◆ Assignment
Search the entries for the string "pilot" and give the number of lines that hold it, nothing more.

◆ Extracted records
▬▬▬▬▬▬

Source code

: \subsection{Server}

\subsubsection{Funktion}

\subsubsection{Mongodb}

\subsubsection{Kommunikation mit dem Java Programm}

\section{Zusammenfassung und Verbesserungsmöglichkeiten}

▬▬▬▬▬▬

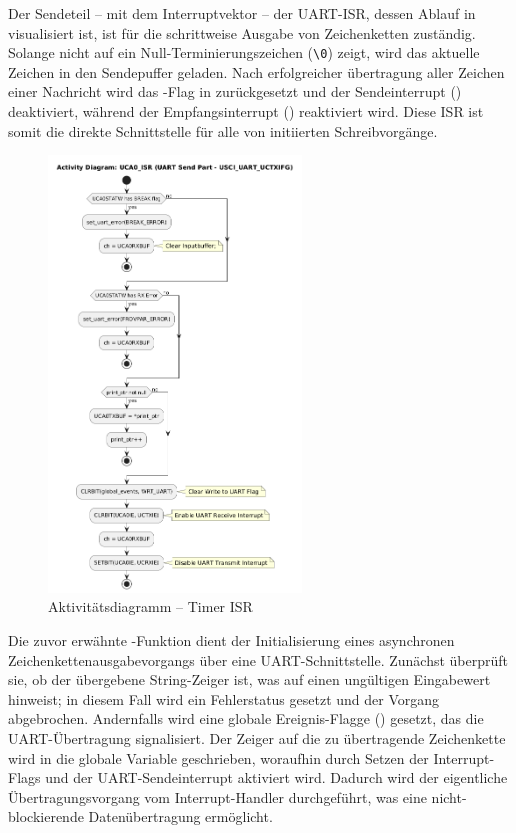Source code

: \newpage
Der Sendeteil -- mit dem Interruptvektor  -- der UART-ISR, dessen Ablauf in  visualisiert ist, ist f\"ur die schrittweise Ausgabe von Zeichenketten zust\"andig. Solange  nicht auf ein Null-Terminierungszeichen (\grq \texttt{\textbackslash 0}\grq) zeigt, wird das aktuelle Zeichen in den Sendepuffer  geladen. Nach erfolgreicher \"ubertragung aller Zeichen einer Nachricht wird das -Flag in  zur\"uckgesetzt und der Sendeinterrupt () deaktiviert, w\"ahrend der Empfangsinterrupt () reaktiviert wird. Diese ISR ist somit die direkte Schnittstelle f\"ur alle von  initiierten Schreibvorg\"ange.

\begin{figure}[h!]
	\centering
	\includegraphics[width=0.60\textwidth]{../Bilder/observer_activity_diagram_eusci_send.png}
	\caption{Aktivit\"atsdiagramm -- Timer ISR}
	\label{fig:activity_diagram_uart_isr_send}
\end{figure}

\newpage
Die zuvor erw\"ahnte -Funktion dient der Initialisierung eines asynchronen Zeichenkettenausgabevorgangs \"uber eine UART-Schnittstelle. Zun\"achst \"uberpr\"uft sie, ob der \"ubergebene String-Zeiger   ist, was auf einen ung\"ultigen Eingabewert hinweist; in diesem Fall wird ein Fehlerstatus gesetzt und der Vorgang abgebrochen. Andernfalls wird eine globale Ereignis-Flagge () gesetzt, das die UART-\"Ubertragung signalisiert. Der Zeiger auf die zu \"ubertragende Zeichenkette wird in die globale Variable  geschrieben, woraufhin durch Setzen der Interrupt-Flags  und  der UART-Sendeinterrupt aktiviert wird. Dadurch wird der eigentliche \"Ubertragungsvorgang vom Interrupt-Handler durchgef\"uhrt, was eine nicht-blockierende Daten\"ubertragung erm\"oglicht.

▬▬▬▬▬▬

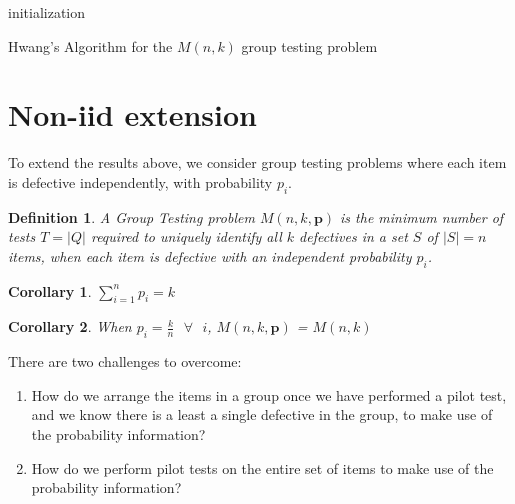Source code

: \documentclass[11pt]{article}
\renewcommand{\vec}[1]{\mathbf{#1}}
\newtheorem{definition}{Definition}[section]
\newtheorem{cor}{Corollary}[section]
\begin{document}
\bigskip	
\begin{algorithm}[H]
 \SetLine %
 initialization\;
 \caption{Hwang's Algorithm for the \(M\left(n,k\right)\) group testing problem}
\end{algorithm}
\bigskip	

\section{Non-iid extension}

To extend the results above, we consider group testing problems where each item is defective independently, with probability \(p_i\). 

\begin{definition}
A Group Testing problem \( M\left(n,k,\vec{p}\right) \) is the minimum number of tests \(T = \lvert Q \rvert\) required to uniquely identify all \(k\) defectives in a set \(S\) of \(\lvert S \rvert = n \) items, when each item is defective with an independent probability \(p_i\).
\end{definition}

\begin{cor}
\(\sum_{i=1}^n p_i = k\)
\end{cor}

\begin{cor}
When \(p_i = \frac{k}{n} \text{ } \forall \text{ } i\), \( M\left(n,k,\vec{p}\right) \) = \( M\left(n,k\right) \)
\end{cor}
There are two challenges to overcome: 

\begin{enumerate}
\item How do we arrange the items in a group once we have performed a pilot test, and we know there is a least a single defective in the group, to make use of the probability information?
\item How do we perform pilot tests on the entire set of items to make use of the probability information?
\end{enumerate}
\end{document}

▬▬▬▬▬▬

◆ Written answer
2